=== Work task ===
In the entries below, some lines contain "odjeljku"; work out how many and answer with the figure only.

★ ★ ★ ★

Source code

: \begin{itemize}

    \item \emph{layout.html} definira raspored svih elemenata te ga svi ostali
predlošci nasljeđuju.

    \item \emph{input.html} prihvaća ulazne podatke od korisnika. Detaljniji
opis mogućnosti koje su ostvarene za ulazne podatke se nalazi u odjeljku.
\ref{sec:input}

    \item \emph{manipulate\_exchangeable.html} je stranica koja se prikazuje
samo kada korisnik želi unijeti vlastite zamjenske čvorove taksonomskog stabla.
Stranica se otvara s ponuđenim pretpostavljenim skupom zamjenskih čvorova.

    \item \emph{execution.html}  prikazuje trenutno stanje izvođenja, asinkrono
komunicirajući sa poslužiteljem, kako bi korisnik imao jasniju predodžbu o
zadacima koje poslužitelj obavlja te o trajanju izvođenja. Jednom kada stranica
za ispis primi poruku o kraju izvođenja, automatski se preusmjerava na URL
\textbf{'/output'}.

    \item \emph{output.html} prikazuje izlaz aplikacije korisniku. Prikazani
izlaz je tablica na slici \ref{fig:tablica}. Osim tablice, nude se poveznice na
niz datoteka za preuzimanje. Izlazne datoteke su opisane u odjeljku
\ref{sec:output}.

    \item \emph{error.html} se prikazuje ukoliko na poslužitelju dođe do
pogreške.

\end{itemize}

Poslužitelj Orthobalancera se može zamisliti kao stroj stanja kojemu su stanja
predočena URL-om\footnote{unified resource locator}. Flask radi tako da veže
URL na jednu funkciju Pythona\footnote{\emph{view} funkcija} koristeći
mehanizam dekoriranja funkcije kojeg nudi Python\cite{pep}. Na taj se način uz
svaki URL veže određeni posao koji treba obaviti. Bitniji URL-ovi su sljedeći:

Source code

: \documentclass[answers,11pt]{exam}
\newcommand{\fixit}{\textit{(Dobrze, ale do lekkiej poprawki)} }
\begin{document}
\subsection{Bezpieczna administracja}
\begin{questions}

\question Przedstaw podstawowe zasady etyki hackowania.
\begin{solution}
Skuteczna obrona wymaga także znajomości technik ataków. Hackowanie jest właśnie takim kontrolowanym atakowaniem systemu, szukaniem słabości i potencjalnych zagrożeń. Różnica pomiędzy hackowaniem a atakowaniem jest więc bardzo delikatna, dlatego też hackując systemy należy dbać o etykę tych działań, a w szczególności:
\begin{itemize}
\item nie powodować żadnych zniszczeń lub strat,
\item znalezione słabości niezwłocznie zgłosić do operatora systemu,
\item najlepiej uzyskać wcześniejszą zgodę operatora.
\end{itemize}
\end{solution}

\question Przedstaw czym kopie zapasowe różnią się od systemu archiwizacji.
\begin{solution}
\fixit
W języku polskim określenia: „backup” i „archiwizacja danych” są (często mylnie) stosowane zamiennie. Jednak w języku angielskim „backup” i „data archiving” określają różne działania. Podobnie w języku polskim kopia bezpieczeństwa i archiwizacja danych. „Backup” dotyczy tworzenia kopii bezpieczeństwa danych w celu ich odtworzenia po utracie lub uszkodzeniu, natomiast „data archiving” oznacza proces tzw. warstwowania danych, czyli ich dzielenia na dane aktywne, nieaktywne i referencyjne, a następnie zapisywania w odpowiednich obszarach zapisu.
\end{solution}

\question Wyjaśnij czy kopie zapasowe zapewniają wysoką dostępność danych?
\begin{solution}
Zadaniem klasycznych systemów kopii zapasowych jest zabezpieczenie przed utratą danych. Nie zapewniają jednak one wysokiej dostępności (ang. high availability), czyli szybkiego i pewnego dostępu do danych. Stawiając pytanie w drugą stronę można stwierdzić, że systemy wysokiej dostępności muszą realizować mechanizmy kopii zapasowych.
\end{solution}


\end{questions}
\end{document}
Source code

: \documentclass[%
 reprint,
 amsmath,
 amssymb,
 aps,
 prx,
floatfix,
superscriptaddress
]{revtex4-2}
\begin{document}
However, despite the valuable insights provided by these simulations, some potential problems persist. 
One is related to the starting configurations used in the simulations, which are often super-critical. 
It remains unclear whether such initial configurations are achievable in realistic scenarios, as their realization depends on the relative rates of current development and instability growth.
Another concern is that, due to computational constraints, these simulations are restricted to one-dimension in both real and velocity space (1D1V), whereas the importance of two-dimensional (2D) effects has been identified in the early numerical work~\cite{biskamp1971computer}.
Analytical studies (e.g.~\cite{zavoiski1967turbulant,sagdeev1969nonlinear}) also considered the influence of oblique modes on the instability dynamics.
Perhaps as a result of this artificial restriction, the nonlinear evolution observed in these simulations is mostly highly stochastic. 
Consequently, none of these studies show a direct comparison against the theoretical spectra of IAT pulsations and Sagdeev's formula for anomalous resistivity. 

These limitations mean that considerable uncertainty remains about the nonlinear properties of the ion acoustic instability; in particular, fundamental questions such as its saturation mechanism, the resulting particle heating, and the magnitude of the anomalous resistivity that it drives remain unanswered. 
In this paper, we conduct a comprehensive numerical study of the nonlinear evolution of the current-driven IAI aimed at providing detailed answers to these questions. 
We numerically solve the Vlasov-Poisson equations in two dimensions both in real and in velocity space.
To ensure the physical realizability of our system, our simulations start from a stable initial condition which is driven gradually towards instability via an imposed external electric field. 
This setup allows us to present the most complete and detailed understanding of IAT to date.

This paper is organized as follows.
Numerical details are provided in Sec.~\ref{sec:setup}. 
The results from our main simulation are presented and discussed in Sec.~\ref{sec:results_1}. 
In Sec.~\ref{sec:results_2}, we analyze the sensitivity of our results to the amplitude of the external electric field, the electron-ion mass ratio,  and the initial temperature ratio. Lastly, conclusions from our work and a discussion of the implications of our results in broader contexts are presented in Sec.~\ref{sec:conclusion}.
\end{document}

★ ★ ★ ★

=== Answer to the exercise ===
2